At the same time, the report estimates that the world will need 70 per cent more food by the middle of the century, with demand increasing especially for livestock products. A surge in food production will lead to an increase of at least 19 per cent in the water required for agriculture, which already accounts for 70 per cent of freshwater use. The authors warn that these figures could climb even higher if agricultural efficiency does not improve significantly.
Increasingly, underground water sources have been tapped to respond to growing demand. Water extraction has tripled over the past 50 years to become a "silent revolution". In some underground basins, water cannot be replenished and has reached critically low levels. Many countries respond by acquiring fertile land outside their jurisdiction, particularly in Africa. Transnational land acquisition has risen from 15-20 million hectares in 2009 to more than 70 million hectares today. The supply of water is never explicitly addressed in the agreements between the countries concerned.
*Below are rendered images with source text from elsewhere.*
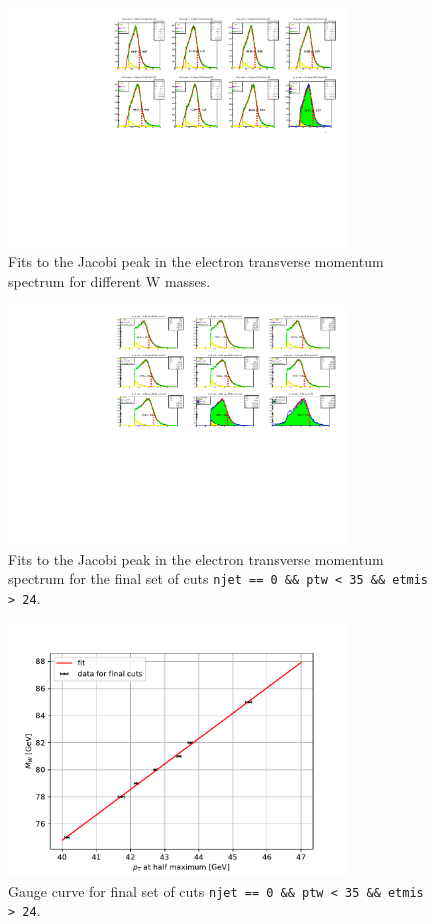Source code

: \begin{figure}
    \centering
    \includegraphics[width=0.8\textwidth]{../W_mass/gauge_curve_cuts1.pdf}
    \caption{Fits to the Jacobi peak in the electron transverse momentum spectrum for different
    W masses.}
    \label{fig:gauge_curve_cuts1}
\end{figure}



\begin{figure}
    \centering
    \includegraphics[width=0.8\textwidth]{../W_mass/gauge_curve_etmis24.pdf}
    \caption{Fits to the Jacobi peak in the electron transverse momentum spectrum for the final set of cuts \texttt{njet == 0 \&\& ptw < 35 \&\& etmis > 24}.}
    \label{fig:Jacobi-final}
\end{figure}

\begin{figure}
    \centering
    \includegraphics[width=0.8\textwidth]{../W_mass/final_gauge_curv.pdf}
    \caption{Gauge curve for final set of cuts \texttt{njet == 0 \&\& ptw < 35 \&\& etmis > 24}.}
    \label{fig:gauge_final}
\end{figure}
Climate change will make a bigger impact on water resources in years to come. It alters rainfall patterns, soil humidity, glacier-melt and river-flow and also causes changes to underground water sources. Already, water-related disasters such as floods or droughts are rising in frequency and intensity. The report's authors say that climate change will drastically affect food production in South Asia and Southern Africa between now and 2030. By 2070, water-stress will also be felt in central and southern Europe, affecting up to 44 million people.
The report predicts that these pressures will exacerbate economic disparities between countries, as well as between sectors or regions within countries. Much of the burden, it says, will fall on the poor. Chronic under-financing has left water managers poorly equipped to cope with the adaptations that are required. Unless water becomes a more central consideration in development planning, billions of people, mostly in developing countries, could face reduced livelihoods and life chances. Better governance of water resources is required, including investments in infrastructure from both private and public sectors.
The report is the result of a broad collective teamwork of UN-Water agencies and partners, implemented through its World Water Assessment Programme.